Quelques épisodes me resteront durablement en mémoire : la folie du prisonnier Dantès et l'abbé Faria qui éclaire les ténèbres du cachot, Villefort de Noirtier et son mutisme révolté (mon préféré), le duel avec Albert de Morcerf et ce qu'il dénoue dans l'intrigue. Et puis revenir enfin sur les traces du passé, parcourir les rues De Marseille, revoir le château d'If et laisser la mélancolie nous gagner lorsque Dantès disparaît à l'horizon.

Conteur hors pair, Dumas m'a transportée dans cette histoire de vengeance qui en contient mille autres, avec toute la fougue et le goût du rebondissement qui m'avait déjà enchantée dans "Les trois mousquetaires", dépeignant aussi avec talent son époque, du retour de Napoléon de l'île d'Elbe à la Monarchie de Juillet.

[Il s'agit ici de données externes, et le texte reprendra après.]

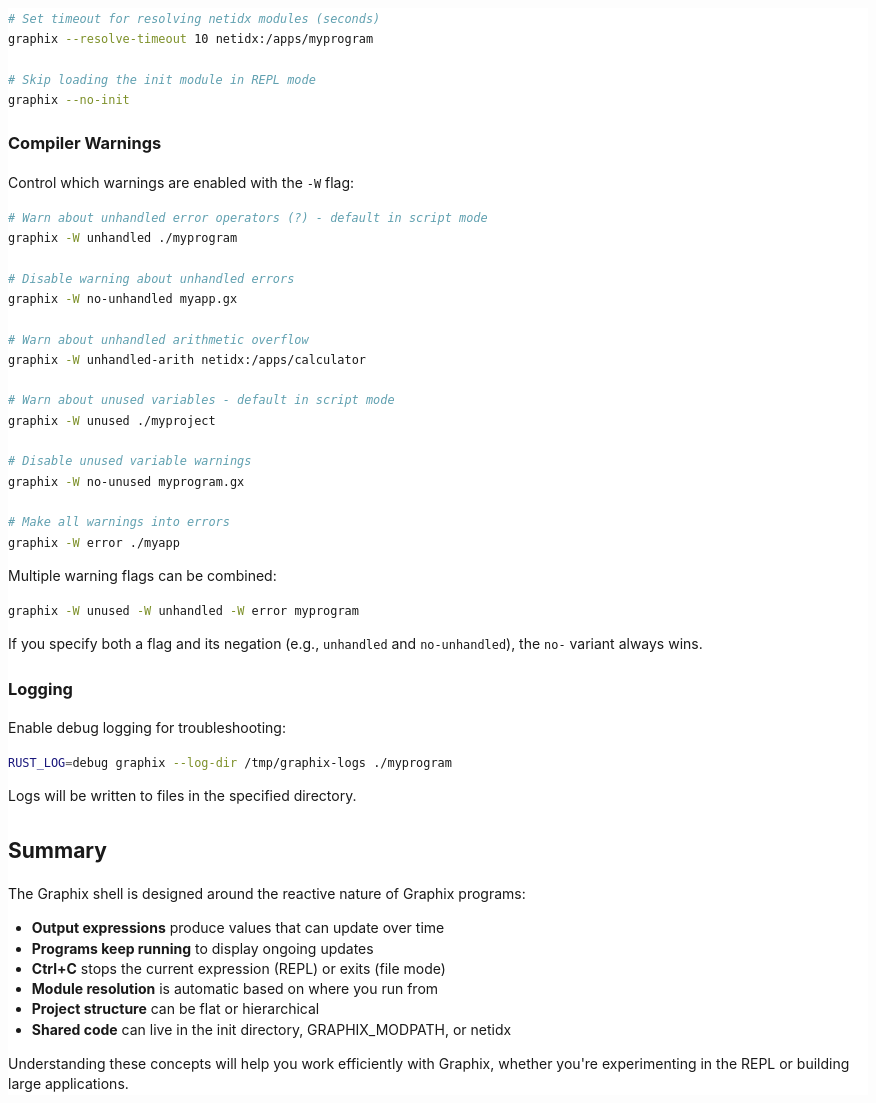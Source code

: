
 ```bash
# Set timeout for resolving netidx modules (seconds)
graphix --resolve-timeout 10 netidx:/apps/myprogram

# Skip loading the init module in REPL mode
graphix --no-init
```

### Compiler Warnings

Control which warnings are enabled with the `-W` flag:

```bash
# Warn about unhandled error operators (?) - default in script mode
graphix -W unhandled ./myprogram

# Disable warning about unhandled errors
graphix -W no-unhandled myapp.gx

# Warn about unhandled arithmetic overflow
graphix -W unhandled-arith netidx:/apps/calculator

# Warn about unused variables - default in script mode
graphix -W unused ./myproject

# Disable unused variable warnings
graphix -W no-unused myprogram.gx

# Make all warnings into errors
graphix -W error ./myapp
```

Multiple warning flags can be combined:
```bash
graphix -W unused -W unhandled -W error myprogram
```

If you specify both a flag and its negation (e.g., `unhandled` and `no-unhandled`), the `no-` variant always wins.

### Logging

Enable debug logging for troubleshooting:

```bash
RUST_LOG=debug graphix --log-dir /tmp/graphix-logs ./myprogram
```

Logs will be written to files in the specified directory.

## Summary

The Graphix shell is designed around the reactive nature of Graphix programs:

- **Output expressions** produce values that can update over time
- **Programs keep running** to display ongoing updates
- **Ctrl+C** stops the current expression (REPL) or exits (file mode)
- **Module resolution** is automatic based on where you run from
- **Project structure** can be flat or hierarchical
- **Shared code** can live in the init directory, GRAPHIX_MODPATH, or netidx

Understanding these concepts will help you work efficiently with Graphix, whether you're experimenting in the REPL or building large applications.
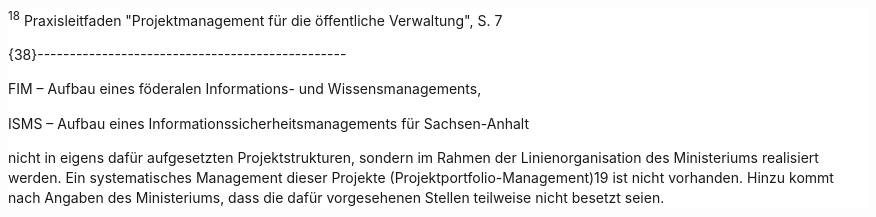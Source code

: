 <sup>18</sup> Praxisleitfaden "Projektmanagement für die öffentliche Verwaltung", S. 7

{38}------------------------------------------------

FIM – Aufbau eines föderalen Informations- und Wissensmanagements,

ISMS – Aufbau eines Informationssicherheitsmanagements für Sachsen-Anhalt

nicht in eigens dafür aufgesetzten Projektstrukturen, sondern im Rahmen der Linienorganisation des Ministeriums realisiert werden. Ein systematisches Management dieser Projekte (Projektportfolio-Management)19 ist nicht vorhanden. Hinzu kommt nach Angaben des Ministeriums, dass die dafür vorgesehenen Stellen teilweise nicht besetzt seien.

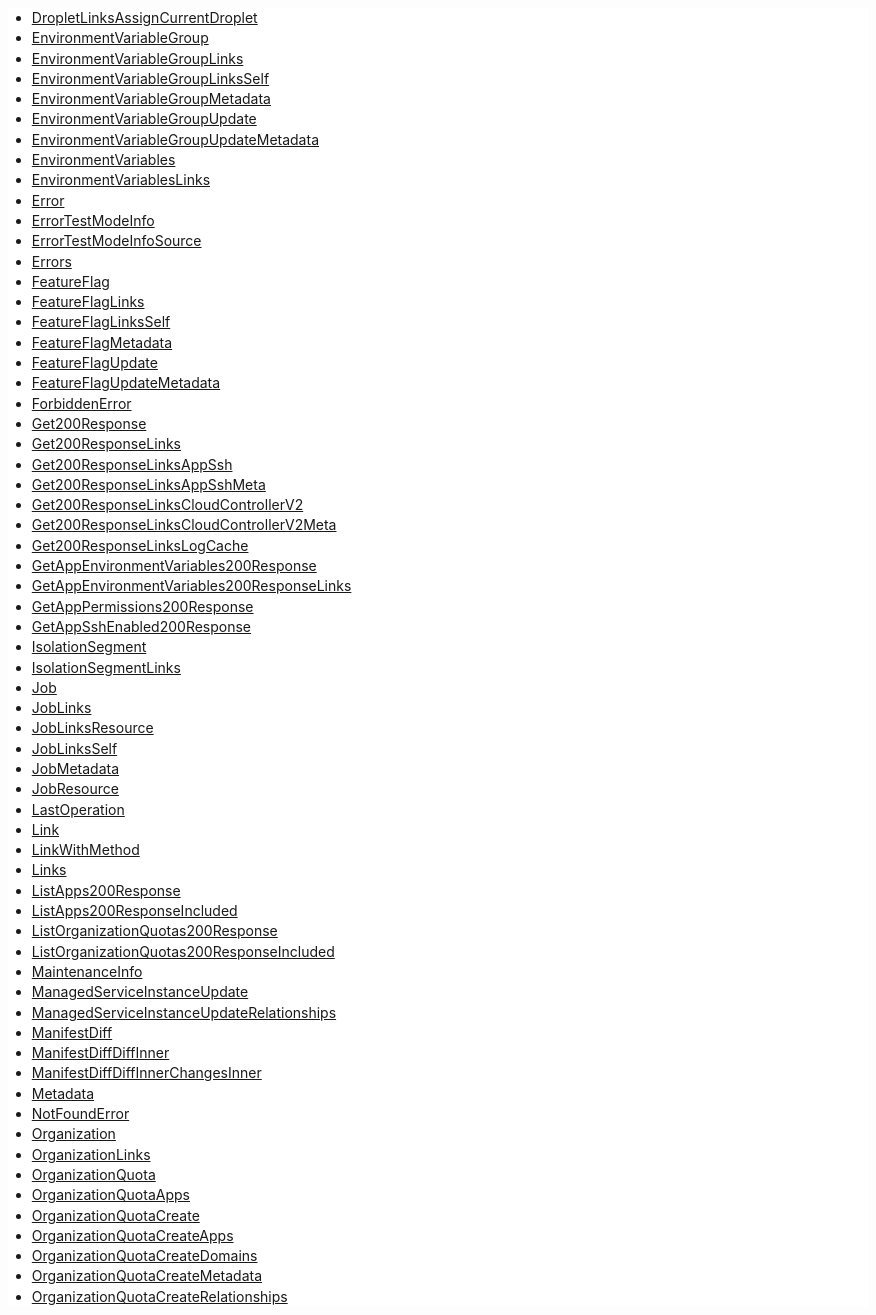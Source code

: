  - [DropletLinksAssignCurrentDroplet](docs/DropletLinksAssignCurrentDroplet.md)
 - [EnvironmentVariableGroup](docs/EnvironmentVariableGroup.md)
 - [EnvironmentVariableGroupLinks](docs/EnvironmentVariableGroupLinks.md)
 - [EnvironmentVariableGroupLinksSelf](docs/EnvironmentVariableGroupLinksSelf.md)
 - [EnvironmentVariableGroupMetadata](docs/EnvironmentVariableGroupMetadata.md)
 - [EnvironmentVariableGroupUpdate](docs/EnvironmentVariableGroupUpdate.md)
 - [EnvironmentVariableGroupUpdateMetadata](docs/EnvironmentVariableGroupUpdateMetadata.md)
 - [EnvironmentVariables](docs/EnvironmentVariables.md)
 - [EnvironmentVariablesLinks](docs/EnvironmentVariablesLinks.md)
 - [Error](docs/Error.md)
 - [ErrorTestModeInfo](docs/ErrorTestModeInfo.md)
 - [ErrorTestModeInfoSource](docs/ErrorTestModeInfoSource.md)
 - [Errors](docs/Errors.md)
 - [FeatureFlag](docs/FeatureFlag.md)
 - [FeatureFlagLinks](docs/FeatureFlagLinks.md)
 - [FeatureFlagLinksSelf](docs/FeatureFlagLinksSelf.md)
 - [FeatureFlagMetadata](docs/FeatureFlagMetadata.md)
 - [FeatureFlagUpdate](docs/FeatureFlagUpdate.md)
 - [FeatureFlagUpdateMetadata](docs/FeatureFlagUpdateMetadata.md)
 - [ForbiddenError](docs/ForbiddenError.md)
 - [Get200Response](docs/Get200Response.md)
 - [Get200ResponseLinks](docs/Get200ResponseLinks.md)
 - [Get200ResponseLinksAppSsh](docs/Get200ResponseLinksAppSsh.md)
 - [Get200ResponseLinksAppSshMeta](docs/Get200ResponseLinksAppSshMeta.md)
 - [Get200ResponseLinksCloudControllerV2](docs/Get200ResponseLinksCloudControllerV2.md)
 - [Get200ResponseLinksCloudControllerV2Meta](docs/Get200ResponseLinksCloudControllerV2Meta.md)
 - [Get200ResponseLinksLogCache](docs/Get200ResponseLinksLogCache.md)
 - [GetAppEnvironmentVariables200Response](docs/GetAppEnvironmentVariables200Response.md)
 - [GetAppEnvironmentVariables200ResponseLinks](docs/GetAppEnvironmentVariables200ResponseLinks.md)
 - [GetAppPermissions200Response](docs/GetAppPermissions200Response.md)
 - [GetAppSshEnabled200Response](docs/GetAppSshEnabled200Response.md)
 - [IsolationSegment](docs/IsolationSegment.md)
 - [IsolationSegmentLinks](docs/IsolationSegmentLinks.md)
 - [Job](docs/Job.md)
 - [JobLinks](docs/JobLinks.md)
 - [JobLinksResource](docs/JobLinksResource.md)
 - [JobLinksSelf](docs/JobLinksSelf.md)
 - [JobMetadata](docs/JobMetadata.md)
 - [JobResource](docs/JobResource.md)
 - [LastOperation](docs/LastOperation.md)
 - [Link](docs/Link.md)
 - [LinkWithMethod](docs/LinkWithMethod.md)
 - [Links](docs/Links.md)
 - [ListApps200Response](docs/ListApps200Response.md)
 - [ListApps200ResponseIncluded](docs/ListApps200ResponseIncluded.md)
 - [ListOrganizationQuotas200Response](docs/ListOrganizationQuotas200Response.md)
 - [ListOrganizationQuotas200ResponseIncluded](docs/ListOrganizationQuotas200ResponseIncluded.md)
 - [MaintenanceInfo](docs/MaintenanceInfo.md)
 - [ManagedServiceInstanceUpdate](docs/ManagedServiceInstanceUpdate.md)
 - [ManagedServiceInstanceUpdateRelationships](docs/ManagedServiceInstanceUpdateRelationships.md)
 - [ManifestDiff](docs/ManifestDiff.md)
 - [ManifestDiffDiffInner](docs/ManifestDiffDiffInner.md)
 - [ManifestDiffDiffInnerChangesInner](docs/ManifestDiffDiffInnerChangesInner.md)
 - [Metadata](docs/Metadata.md)
 - [NotFoundError](docs/NotFoundError.md)
 - [Organization](docs/Organization.md)
 - [OrganizationLinks](docs/OrganizationLinks.md)
 - [OrganizationQuota](docs/OrganizationQuota.md)
 - [OrganizationQuotaApps](docs/OrganizationQuotaApps.md)
 - [OrganizationQuotaCreate](docs/OrganizationQuotaCreate.md)
 - [OrganizationQuotaCreateApps](docs/OrganizationQuotaCreateApps.md)
 - [OrganizationQuotaCreateDomains](docs/OrganizationQuotaCreateDomains.md)
 - [OrganizationQuotaCreateMetadata](docs/OrganizationQuotaCreateMetadata.md)
 - [OrganizationQuotaCreateRelationships](docs/OrganizationQuotaCreateRelationships.md)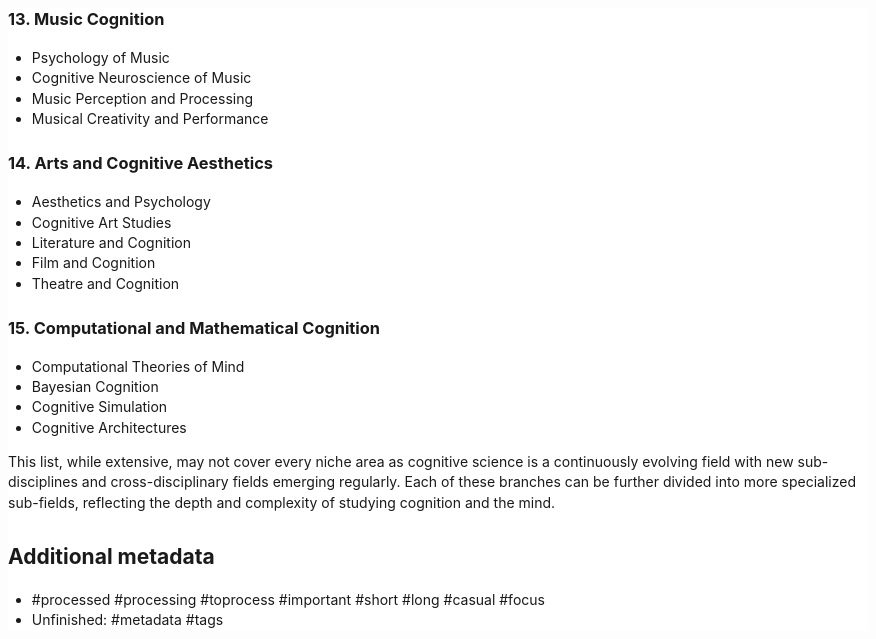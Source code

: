 ### 13. Music Cognition
   - Psychology of Music
   - Cognitive Neuroscience of Music
   - Music Perception and Processing
   - Musical Creativity and Performance

### 14. Arts and Cognitive Aesthetics
   - Aesthetics and Psychology
   - Cognitive Art Studies
   - Literature and Cognition
   - Film and Cognition
   - Theatre and Cognition

### 15. Computational and Mathematical Cognition
   - Computational Theories of Mind
   - Bayesian Cognition
   - Cognitive Simulation
   - Cognitive Architectures

This list, while extensive, may not cover every niche area as cognitive science is a continuously evolving field with new sub-disciplines and cross-disciplinary fields emerging regularly. Each of these branches can be further divided into more specialized sub-fields, reflecting the depth and complexity of studying cognition and the mind.
## Additional metadata 
-  #processed #processing #toprocess #important #short #long #casual #focus
- Unfinished: #metadata #tags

Sans surprise, j'ai adoré ce roman dès les premières pages, sublimées par la lecture magistrale en audiobook d'Eric Herson-Macarel chez Sixtrid Éditions.

Un voyage littéraire au long cours, une lecture jubilatoire pour un grand classique du XIXè siècle!

Si ce n'est déjà fait, lisez Monte-Cristo !

"Toute la sagesse humaine sera dans ces deux mots : attendre et espérer "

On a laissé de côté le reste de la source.